The problem: Please repeat every entry exactly as given, apart from dropping the images.

++++++++

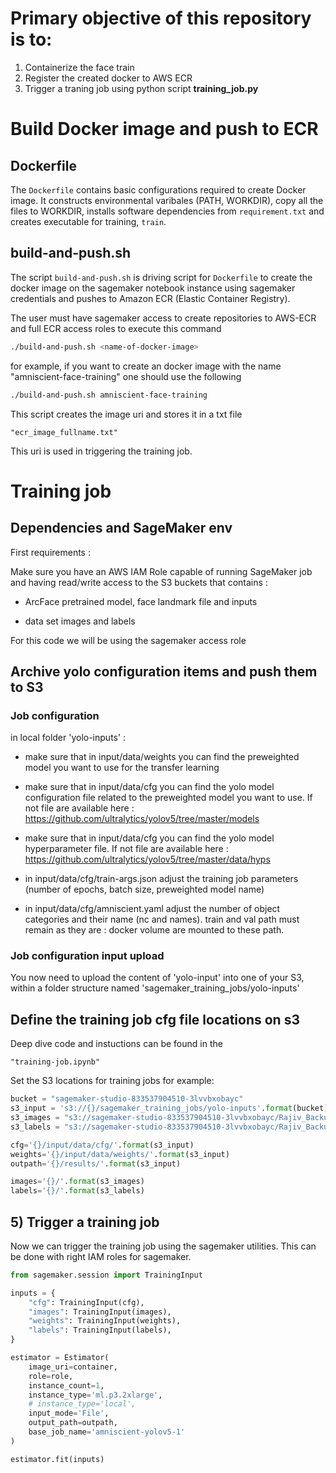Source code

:# Primary objective of this repository is to:

1. Containerize the face train
1. Register the created docker to AWS ECR
1. Trigger a traning job using python script **training_job.py**


# Build Docker image and push to ECR
## Dockerfile

The `Dockerfile` contains basic configurations required to create Docker image. It constructs environmental varibales (PATH, WORKDIR), copy all the files to WORKDIR, installs software dependencies from `requirement.txt` and creates executable for training, `train`.

## build-and-push.sh

The script `build-and-push.sh` is driving script for `Dockerfile` to create the docker image on the sagemaker notebook instance using sagemaker credentials and pushes to Amazon ECR (Elastic Container Registry). 

The user must have sagemaker access to create repositories to AWS-ECR and full ECR access roles to execute this command

```bash
./build-and-push.sh <name-of-docker-image> 
```

for example, if you want to create an docker image with the name "amniscient-face-training" one should use the following

```bash
./build-and-push.sh amniscient-face-training
```
This script creates the image uri and stores it in a txt file

    "ecr_image_fullname.txt"

This uri is used in triggering the training job.

<!---
# Docker image
    
In the folder container, the Dockerfile is used to build the yolo image for training.

This file uses the latest yolo repo at the time of model building "branch v6.2" for training
    
If one wishes to update or downgrade the yolo repo, change the line 17 to desired tag. For example:
    
```bash
git clone --branch v6.2 https://github.com/ultralytics/yolov5 -> git clone --branch v4.2 https://github.com/ultralytics/yolov5
```
-->


# Training job

## Dependencies and SageMaker env

First requirements :

Make sure you have an AWS IAM Role capable of running SageMaker job and having read/write access to the S3 buckets that contains :

  - ArcFace pretrained model, face landmark file and inputs
  
  - data set images and labels
  

For this code we will be using the sagemaker access role
<!---
## 2. Download yolo model with pretrained weights

In this example you can either use yolov5 small or large. But you can download other flavor from the yolov5 project, and adjust the training inputs accordingly

```bash
wget https://github.com/ultralytics/yolov5/releases/download/v6.2/yolov5s.pt -O ./yolo-inputs/input/data/weights/yolov5s.pt
wget https://github.com/ultralytics/yolov5/releases/download/v6.2/yolov5l.pt -O ./yolo-inputs/input/data/weights/yolov5l.pt
```  
--->

## Archive yolo configuration items and push them to S3

### Job configuration 

in local folder 'yolo-inputs' :

  - make sure that in input/data/weights you can find the preweighted model you want to use for the transfer learning
  
  - make sure that in input/data/cfg you can find the yolo model configuration file related to the preweighted model you want to use. If not file are available here : https://github.com/ultralytics/yolov5/tree/master/models
  
  - make sure that in input/data/cfg you can find the yolo model hyperparameter file. If not file are available here : https://github.com/ultralytics/yolov5/tree/master/data/hyps
  
  - in input/data/cfg/train-args.json adjust the training job parameters (number of epochs, batch size, preweighted model name)
  
  - in input/data/cfg/amniscient.yaml adjust the number of object categories and their name (nc and names). train and val path must remain as they are : docker volume are mounted to these path.
  
### Job configuration input upload

You now need to upload the content of 'yolo-input' into one of your S3, within a folder structure named 'sagemaker_training_jobs/yolo-inputs'

## Define the training job cfg file locations on s3

Deep dive code and instuctions can be found in the 

    "training-job.ipynb"

Set the S3 locations for training jobs for example:

```python
bucket = "sagemaker-studio-833537904510-3lvvbxobayc"
s3_input = 's3://{}/sagemaker_training_jobs/yolo-inputs'.format(bucket)
s3_images = "s3://sagemaker-studio-833537904510-3lvvbxobayc/Rajiv_Backup/yolov5_test/datasets/amniscient_images/images" # Images files are here, in a subfolder named 'train'
s3_labels = "s3://sagemaker-studio-833537904510-3lvvbxobayc/Rajiv_Backup/yolov5_test/datasets/amniscient_images/labels" # Label files are here, in a subfolder named 'train'

cfg='{}/input/data/cfg/'.format(s3_input)
weights='{}/input/data/weights/'.format(s3_input)
outpath='{}/results/'.format(s3_input)

images='{}/'.format(s3_images)
labels='{}/'.format(s3_labels)
```

## 5) Trigger a training job

Now we can trigger the training job using the sagemaker utilities. This can be done with right IAM roles for sagemaker.

```python
from sagemaker.session import TrainingInput

inputs = {
    "cfg": TrainingInput(cfg),
    "images": TrainingInput(images),
    "weights": TrainingInput(weights),
    "labels": TrainingInput(labels),
}

estimator = Estimator(
    image_uri=container,
    role=role,
    instance_count=1,
    instance_type='ml.p3.2xlarge',
    # instance_type='local',
    input_mode='File',
    output_path=outpath,
    base_job_name='amniscient-yolov5-1'
)

estimator.fit(inputs)
```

++++++++

Response:
Source code

:# Primary objective of this repository is to:

1. Containerize the face train
1. Register the created docker to AWS ECR
1. Trigger a traning job using python script **training_job.py**


# Build Docker image and push to ECR
## Dockerfile

The `Dockerfile` contains basic configurations required to create Docker image. It constructs environmental varibales (PATH, WORKDIR), copy all the files to WORKDIR, installs software dependencies from `requirement.txt` and creates executable for training, `train`.

## build-and-push.sh

The script `build-and-push.sh` is driving script for `Dockerfile` to create the docker image on the sagemaker notebook instance using sagemaker credentials and pushes to Amazon ECR (Elastic Container Registry). 

The user must have sagemaker access to create repositories to AWS-ECR and full ECR access roles to execute this command

```bash
./build-and-push.sh <name-of-docker-image> 
```

for example, if you want to create an docker image with the name "amniscient-face-training" one should use the following

```bash
./build-and-push.sh amniscient-face-training
```
This script creates the image uri and stores it in a txt file

    "ecr_image_fullname.txt"

This uri is used in triggering the training job.

<!---
# Docker image
    
In the folder container, the Dockerfile is used to build the yolo image for training.

This file uses the latest yolo repo at the time of model building "branch v6.2" for training
    
If one wishes to update or downgrade the yolo repo, change the line 17 to desired tag. For example:
    
```bash
git clone --branch v6.2 https://github.com/ultralytics/yolov5 -> git clone --branch v4.2 https://github.com/ultralytics/yolov5
```
-->


# Training job

## Dependencies and SageMaker env

First requirements :

Make sure you have an AWS IAM Role capable of running SageMaker job and having read/write access to the S3 buckets that contains :

  - ArcFace pretrained model, face landmark file and inputs
  
  - data set images and labels
  

For this code we will be using the sagemaker access role
<!---
## 2. Download yolo model with pretrained weights

In this example you can either use yolov5 small or large. But you can download other flavor from the yolov5 project, and adjust the training inputs accordingly

```bash
wget https://github.com/ultralytics/yolov5/releases/download/v6.2/yolov5s.pt -O ./yolo-inputs/input/data/weights/yolov5s.pt
wget https://github.com/ultralytics/yolov5/releases/download/v6.2/yolov5l.pt -O ./yolo-inputs/input/data/weights/yolov5l.pt
```  
--->

## Archive yolo configuration items and push them to S3

### Job configuration 

in local folder 'yolo-inputs' :

  - make sure that in input/data/weights you can find the preweighted model you want to use for the transfer learning
  
  - make sure that in input/data/cfg you can find the yolo model configuration file related to the preweighted model you want to use. If not file are available here : https://github.com/ultralytics/yolov5/tree/master/models
  
  - make sure that in input/data/cfg you can find the yolo model hyperparameter file. If not file are available here : https://github.com/ultralytics/yolov5/tree/master/data/hyps
  
  - in input/data/cfg/train-args.json adjust the training job parameters (number of epochs, batch size, preweighted model name)
  
  - in input/data/cfg/amniscient.yaml adjust the number of object categories and their name (nc and names). train and val path must remain as they are : docker volume are mounted to these path.
  
### Job configuration input upload

You now need to upload the content of 'yolo-input' into one of your S3, within a folder structure named 'sagemaker_training_jobs/yolo-inputs'

## Define the training job cfg file locations on s3

Deep dive code and instuctions can be found in the 

    "training-job.ipynb"

Set the S3 locations for training jobs for example:

```python
bucket = "sagemaker-studio-833537904510-3lvvbxobayc"
s3_input = 's3://{}/sagemaker_training_jobs/yolo-inputs'.format(bucket)
s3_images = "s3://sagemaker-studio-833537904510-3lvvbxobayc/Rajiv_Backup/yolov5_test/datasets/amniscient_images/images" # Images files are here, in a subfolder named 'train'
s3_labels = "s3://sagemaker-studio-833537904510-3lvvbxobayc/Rajiv_Backup/yolov5_test/datasets/amniscient_images/labels" # Label files are here, in a subfolder named 'train'

cfg='{}/input/data/cfg/'.format(s3_input)
weights='{}/input/data/weights/'.format(s3_input)
outpath='{}/results/'.format(s3_input)

images='{}/'.format(s3_images)
labels='{}/'.format(s3_labels)
```

## 5) Trigger a training job

Now we can trigger the training job using the sagemaker utilities. This can be done with right IAM roles for sagemaker.

```python
from sagemaker.session import TrainingInput

inputs = {
    "cfg": TrainingInput(cfg),
    "images": TrainingInput(images),
    "weights": TrainingInput(weights),
    "labels": TrainingInput(labels),
}

estimator = Estimator(
    image_uri=container,
    role=role,
    instance_count=1,
    instance_type='ml.p3.2xlarge',
    # instance_type='local',
    input_mode='File',
    output_path=outpath,
    base_job_name='amniscient-yolov5-1'
)

estimator.fit(inputs)
```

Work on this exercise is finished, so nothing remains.